WHAT THE EXERCISE ASKS:
Below is a listing. Set down exactly the lines from the one containing "2024 | Product" through the one containing "Implement basic debounce()", both ends included, and leave out the rest.

═══ GIVEN ENTRIES

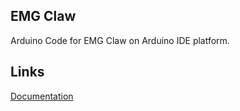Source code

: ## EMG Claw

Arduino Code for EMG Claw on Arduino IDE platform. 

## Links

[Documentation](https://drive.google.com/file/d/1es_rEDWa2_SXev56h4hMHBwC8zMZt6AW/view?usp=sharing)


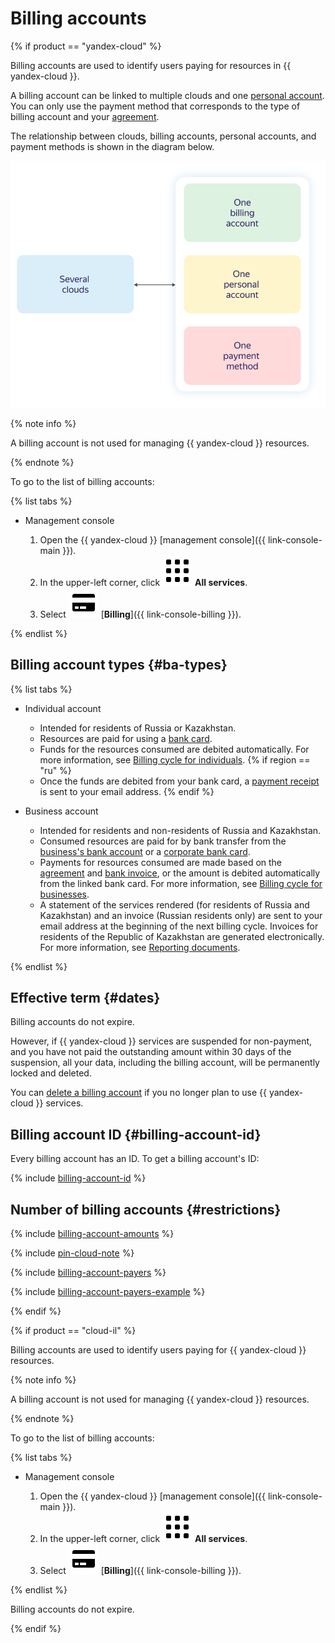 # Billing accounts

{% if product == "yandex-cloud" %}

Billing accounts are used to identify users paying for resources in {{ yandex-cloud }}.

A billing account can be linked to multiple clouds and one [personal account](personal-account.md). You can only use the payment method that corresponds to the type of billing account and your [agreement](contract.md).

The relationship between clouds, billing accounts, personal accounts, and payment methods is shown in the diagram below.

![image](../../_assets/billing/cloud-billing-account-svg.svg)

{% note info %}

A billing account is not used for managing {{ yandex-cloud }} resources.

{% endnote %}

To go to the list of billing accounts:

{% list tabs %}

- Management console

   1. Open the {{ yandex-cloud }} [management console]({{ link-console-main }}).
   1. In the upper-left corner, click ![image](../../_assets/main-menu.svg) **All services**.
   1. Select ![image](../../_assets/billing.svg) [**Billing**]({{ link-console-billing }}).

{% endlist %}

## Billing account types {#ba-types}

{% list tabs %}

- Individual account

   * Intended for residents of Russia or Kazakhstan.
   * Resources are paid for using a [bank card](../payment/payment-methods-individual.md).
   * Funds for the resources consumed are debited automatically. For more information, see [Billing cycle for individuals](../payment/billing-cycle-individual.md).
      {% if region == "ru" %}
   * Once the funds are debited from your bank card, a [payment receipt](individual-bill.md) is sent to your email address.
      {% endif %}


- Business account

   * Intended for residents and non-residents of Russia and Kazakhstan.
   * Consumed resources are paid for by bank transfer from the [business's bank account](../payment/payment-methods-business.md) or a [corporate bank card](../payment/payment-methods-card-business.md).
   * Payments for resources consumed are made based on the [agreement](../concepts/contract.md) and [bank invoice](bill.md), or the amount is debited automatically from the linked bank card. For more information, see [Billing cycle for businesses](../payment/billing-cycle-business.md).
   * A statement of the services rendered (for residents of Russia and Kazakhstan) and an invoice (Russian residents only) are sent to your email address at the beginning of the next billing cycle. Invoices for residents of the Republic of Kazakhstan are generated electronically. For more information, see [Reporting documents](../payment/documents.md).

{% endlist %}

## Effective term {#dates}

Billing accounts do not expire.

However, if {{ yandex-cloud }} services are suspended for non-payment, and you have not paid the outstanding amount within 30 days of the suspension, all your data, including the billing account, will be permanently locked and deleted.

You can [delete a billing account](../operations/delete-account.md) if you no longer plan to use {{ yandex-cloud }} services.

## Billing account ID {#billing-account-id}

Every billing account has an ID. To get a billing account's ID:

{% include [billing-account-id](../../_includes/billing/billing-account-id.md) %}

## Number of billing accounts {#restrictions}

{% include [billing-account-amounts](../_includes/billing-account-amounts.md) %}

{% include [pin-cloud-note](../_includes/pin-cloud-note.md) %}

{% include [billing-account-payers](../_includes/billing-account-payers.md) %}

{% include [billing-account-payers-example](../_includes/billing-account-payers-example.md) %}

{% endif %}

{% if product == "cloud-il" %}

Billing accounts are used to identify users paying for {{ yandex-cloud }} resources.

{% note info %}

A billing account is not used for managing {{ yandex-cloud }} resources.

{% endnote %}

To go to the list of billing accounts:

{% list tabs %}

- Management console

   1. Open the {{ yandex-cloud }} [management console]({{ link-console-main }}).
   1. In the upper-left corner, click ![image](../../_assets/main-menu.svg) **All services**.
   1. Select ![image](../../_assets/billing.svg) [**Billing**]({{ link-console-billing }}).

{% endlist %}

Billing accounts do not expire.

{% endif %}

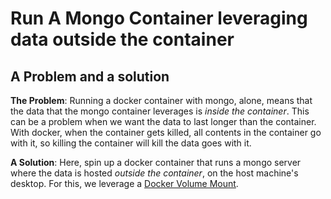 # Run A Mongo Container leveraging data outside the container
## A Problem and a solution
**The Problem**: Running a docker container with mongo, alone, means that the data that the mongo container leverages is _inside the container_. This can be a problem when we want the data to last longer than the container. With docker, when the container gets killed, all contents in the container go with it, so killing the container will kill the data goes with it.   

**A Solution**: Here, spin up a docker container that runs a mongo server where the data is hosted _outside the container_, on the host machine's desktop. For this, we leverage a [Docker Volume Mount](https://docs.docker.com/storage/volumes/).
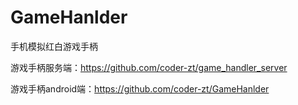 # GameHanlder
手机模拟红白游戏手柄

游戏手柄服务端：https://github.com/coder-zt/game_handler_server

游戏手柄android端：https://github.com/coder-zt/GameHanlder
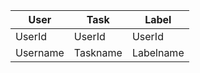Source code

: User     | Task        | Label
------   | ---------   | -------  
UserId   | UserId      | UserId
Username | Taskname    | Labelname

══════
═══ GIVEN ENTRIES

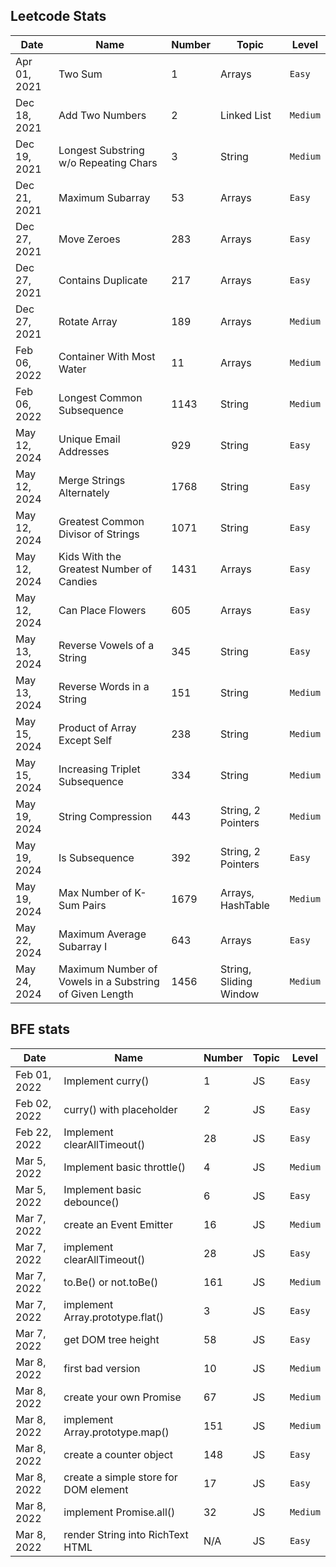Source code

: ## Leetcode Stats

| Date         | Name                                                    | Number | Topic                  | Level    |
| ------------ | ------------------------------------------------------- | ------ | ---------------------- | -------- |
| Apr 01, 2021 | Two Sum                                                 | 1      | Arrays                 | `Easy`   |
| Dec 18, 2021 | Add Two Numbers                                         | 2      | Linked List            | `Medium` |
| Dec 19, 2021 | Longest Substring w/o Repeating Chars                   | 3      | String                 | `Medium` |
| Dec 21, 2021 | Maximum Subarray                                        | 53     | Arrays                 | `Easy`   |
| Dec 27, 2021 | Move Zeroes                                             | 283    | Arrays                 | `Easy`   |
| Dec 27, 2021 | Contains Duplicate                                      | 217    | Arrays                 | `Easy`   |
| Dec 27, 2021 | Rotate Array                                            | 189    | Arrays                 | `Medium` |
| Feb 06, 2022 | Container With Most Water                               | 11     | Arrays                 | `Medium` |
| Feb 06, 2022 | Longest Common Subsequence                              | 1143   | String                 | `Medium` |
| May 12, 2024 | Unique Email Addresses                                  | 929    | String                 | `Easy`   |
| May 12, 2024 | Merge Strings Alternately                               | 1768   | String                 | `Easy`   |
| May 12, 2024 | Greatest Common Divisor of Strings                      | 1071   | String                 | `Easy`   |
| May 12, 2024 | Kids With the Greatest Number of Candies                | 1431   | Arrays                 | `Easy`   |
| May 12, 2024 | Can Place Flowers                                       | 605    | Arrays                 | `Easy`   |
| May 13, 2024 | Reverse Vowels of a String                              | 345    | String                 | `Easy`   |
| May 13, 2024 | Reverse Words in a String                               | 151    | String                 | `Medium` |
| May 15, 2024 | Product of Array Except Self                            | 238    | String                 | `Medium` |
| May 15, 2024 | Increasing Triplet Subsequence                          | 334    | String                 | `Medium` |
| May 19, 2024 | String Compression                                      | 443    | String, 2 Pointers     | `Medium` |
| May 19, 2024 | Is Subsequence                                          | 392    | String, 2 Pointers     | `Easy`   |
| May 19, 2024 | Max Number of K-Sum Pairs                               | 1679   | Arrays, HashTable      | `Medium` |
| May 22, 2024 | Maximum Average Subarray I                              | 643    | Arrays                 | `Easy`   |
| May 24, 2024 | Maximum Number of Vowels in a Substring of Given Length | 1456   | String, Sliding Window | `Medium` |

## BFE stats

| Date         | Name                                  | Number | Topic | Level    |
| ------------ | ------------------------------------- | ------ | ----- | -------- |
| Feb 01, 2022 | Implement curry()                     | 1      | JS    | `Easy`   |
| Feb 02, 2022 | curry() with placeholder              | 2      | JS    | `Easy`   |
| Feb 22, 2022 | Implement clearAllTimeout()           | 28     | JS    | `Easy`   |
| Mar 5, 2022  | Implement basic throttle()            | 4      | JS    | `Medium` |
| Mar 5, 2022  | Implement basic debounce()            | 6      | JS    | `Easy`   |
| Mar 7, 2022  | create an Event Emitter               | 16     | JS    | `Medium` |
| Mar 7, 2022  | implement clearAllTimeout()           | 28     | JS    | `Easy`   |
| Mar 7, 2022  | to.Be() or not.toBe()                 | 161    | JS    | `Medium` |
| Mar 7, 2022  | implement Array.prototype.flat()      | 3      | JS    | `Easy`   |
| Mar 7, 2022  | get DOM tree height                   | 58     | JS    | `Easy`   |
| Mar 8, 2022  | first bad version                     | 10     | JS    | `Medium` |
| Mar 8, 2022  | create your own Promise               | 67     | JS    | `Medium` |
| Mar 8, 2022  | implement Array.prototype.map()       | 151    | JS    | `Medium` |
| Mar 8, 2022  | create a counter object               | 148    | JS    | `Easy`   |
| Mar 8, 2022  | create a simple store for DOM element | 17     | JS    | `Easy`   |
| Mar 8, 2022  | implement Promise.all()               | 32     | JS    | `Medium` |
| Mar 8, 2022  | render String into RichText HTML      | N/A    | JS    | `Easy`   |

══════

RESPONSE BELOW:
| May 15, 2024 | Product of Array Except Self                            | 238    | String                 | `Medium` |
| May 15, 2024 | Increasing Triplet Subsequence                          | 334    | String                 | `Medium` |
| May 19, 2024 | String Compression                                      | 443    | String, 2 Pointers     | `Medium` |
| May 19, 2024 | Is Subsequence                                          | 392    | String, 2 Pointers     | `Easy`   |
| May 19, 2024 | Max Number of K-Sum Pairs                               | 1679   | Arrays, HashTable      | `Medium` |
| May 22, 2024 | Maximum Average Subarray I                              | 643    | Arrays                 | `Easy`   |
| May 24, 2024 | Maximum Number of Vowels in a Substring of Given Length | 1456   | String, Sliding Window | `Medium` |

## BFE stats

| Date         | Name                                  | Number | Topic | Level    |
| ------------ | ------------------------------------- | ------ | ----- | -------- |
| Feb 01, 2022 | Implement curry()                     | 1      | JS    | `Easy`   |
| Feb 02, 2022 | curry() with placeholder              | 2      | JS    | `Easy`   |
| Feb 22, 2022 | Implement clearAllTimeout()           | 28     | JS    | `Easy`   |
| Mar 5, 2022  | Implement basic throttle()            | 4      | JS    | `Medium` |
| Mar 5, 2022  | Implement basic debounce()            | 6      | JS    | `Easy`   |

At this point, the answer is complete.